Im Folgenden werden die ersten Neubezeichnungen aus dem Jahr 1877 näher vorgestellt.

Untere Stadt

Enggasse → Martinstraße: Die bereits seit dem 13. Jahrhundert so bezeichnete Gasse (ampla strata) reichte ursprünglich nur bis zur heutigen Nivenburggasse. Der restliche Straßenzug hieß einfach nur Martinsviertel und weiter oben Jakobsviertel (nach dem dort befindlichen Kloster). Durch die Vereinheitlichung wurde sowohl der Siedlung als auch der Pfarrkirche St. Martin Rechnung getragen.

Friedhofgasse → Frankengasse: Im Bereich der Verbindungsstraße zwischen Martinstraße und Albrechtstraße lag ab der ersten Hälfte des 19. Jahrhunderts ein Soldatenfriedhof. Nach 1870 wurde die Begräbnisstätte aufgelassen und das Gelände parzelliert. Parallel dazu findet sich auch der Name Zöchhausgasse, der sich vermutlich von der „Bürgerzeche St. Martin“ ableiten lässt, die in der Albrechtstraße ein Haus besaß. Der Begriff Frankengasse sollte an Frankenkönig Karl den Großen erinnern, der, einer Volkssage zufolge, die Pfarrkirche während seines Awarenfeldzuges gegründet haben soll.
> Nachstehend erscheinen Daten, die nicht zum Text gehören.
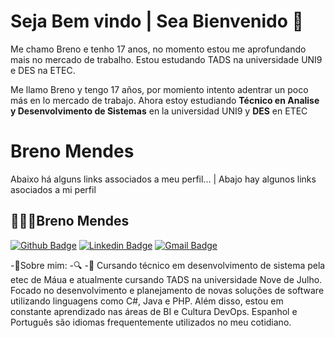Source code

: #  Seja Bem vindo | Sea Bienvenido 👋


Me chamo Breno e tenho 17 anos, no momento estou me aprofundando mais no mercado de trabalho. Estou estudando TADS na universidade UNI9 e DES na ETEC.


Me llamo Breno y tengo 17 años, por momiento intento adentrar un poco más en lo mercado de trabajo. Ahora estoy estudiando **Técnico en Analise y Desenvolvimento de Sistemas** en la universidad UNI9 y **DES** en ETEC


#  Breno Mendes

  




  

Abaixo há alguns links associados a meu perfil... | Abajo hay algunos links asociados a mi perfil

## 👨🏻‍💻Breno Mendes
[![Github Badge](https://img.shields.io/badge/-Github-000?style=flat-square&logo=Github&logoColor=white&link=https://github.com/BrenoMendesMoura)](https://github.com/BrenoMendesMoura)
[![Linkedin Badge](https://img.shields.io/badge/-LinkedIn-blue?style=flat-square&logo=Linkedin&logoColor=white&link=https://www.linkedin.com/in/breno-mendes-moura-1b11341a2/)](https://www.linkedin.com/in/breno-mendes-moura-1b11341a2/)
[![Gmail Badge](https://img.shields.io/badge/-Gmail-c14438?style=flat-square&logo=Gmail&logoColor=white&link=mailto:bmoura.profissional@gmail.com)](mailto:bmoura.profissional@gmail.com)

-💬Sobre mim: 
-🔍
-📡
Cursando técnico em desenvolvimento de sistema pela etec de Máua e atualmente cursando TADS na universidade Nove de Julho. Focado no desenvolvimento e planejamento de novas soluções de software utilizando linguagens como C#, Java e PHP. Além disso, estou em constante aprendizado nas áreas de BI e Cultura DevOps. Espanhol e Português são idiomas frequentemente utilizados no meu cotidiano.
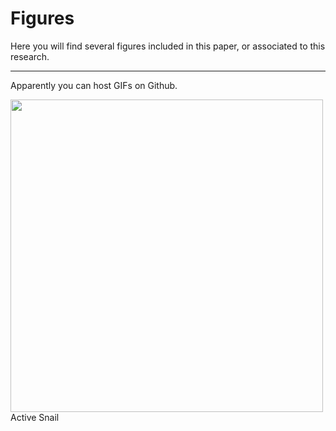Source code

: # Figures

Here you will find several figures included in this paper, or associated to this research.

-----

Apparently you can host GIFs on Github.

<img src="https://github.com/podesse/binary-paper-repo/blob/main/figures/ex_5957123.gif" width=500/>

<figcaption>
Active Snail
</figcaption>
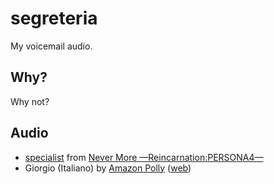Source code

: # segreteria

My voicemail audio.

## Why?

Why not?

## Audio

- [specialist](https://www.youtube.com/watch?v=fTczCpIaLAU) from [Never More —Reincarnation:PERSONA4—](https://vgmdb.net/album/28489)
- Giorgio (Italiano) by [Amazon Polly](https://aws.amazon.com/it/polly/) ([web](https://ttsmp3.com/text-to-speech/Italian/))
Löwengasse → Fischergasse: Die von der Martinstraße zur Wasserzeile führende Gasse trug ihren Namen ursprünglich in Erinnerung an eines der vielen Gasthäuser, die an den Gestaden der damals noch unregulierten Donau lagen. Die Neubenennung wies auf die älteste Fischersiedlung Klosterneuburgs hin, die sich in diesem Bereich befunden haben soll.

Schrannengasse: Dieser Name wurde 1877 für die bis dahin unbenannte Verbindungsgasse zwischen Bachgasse und Niedermarkt gewählt, da man annahm, dass sich hier einst die Schranne (Gerichts- oder Strafbank, aber auch Brot- und Getreidebank / Lagerstätte) befunden haben soll.

Seilergraben / Seitengraben → Langstögergasse: Die Verbindungsstraße zwischen Martinstaße und Albrechtstraße musste ihren Namen zu Ehren des Stadtrichters, Müllermeisters und Wohltäters Valentin Langstöger abgeben, der in der zweiten Hälfte des 18. Jahrhunderts namhafte Stiftungen zu öffentlichen Zwecken einrichtete.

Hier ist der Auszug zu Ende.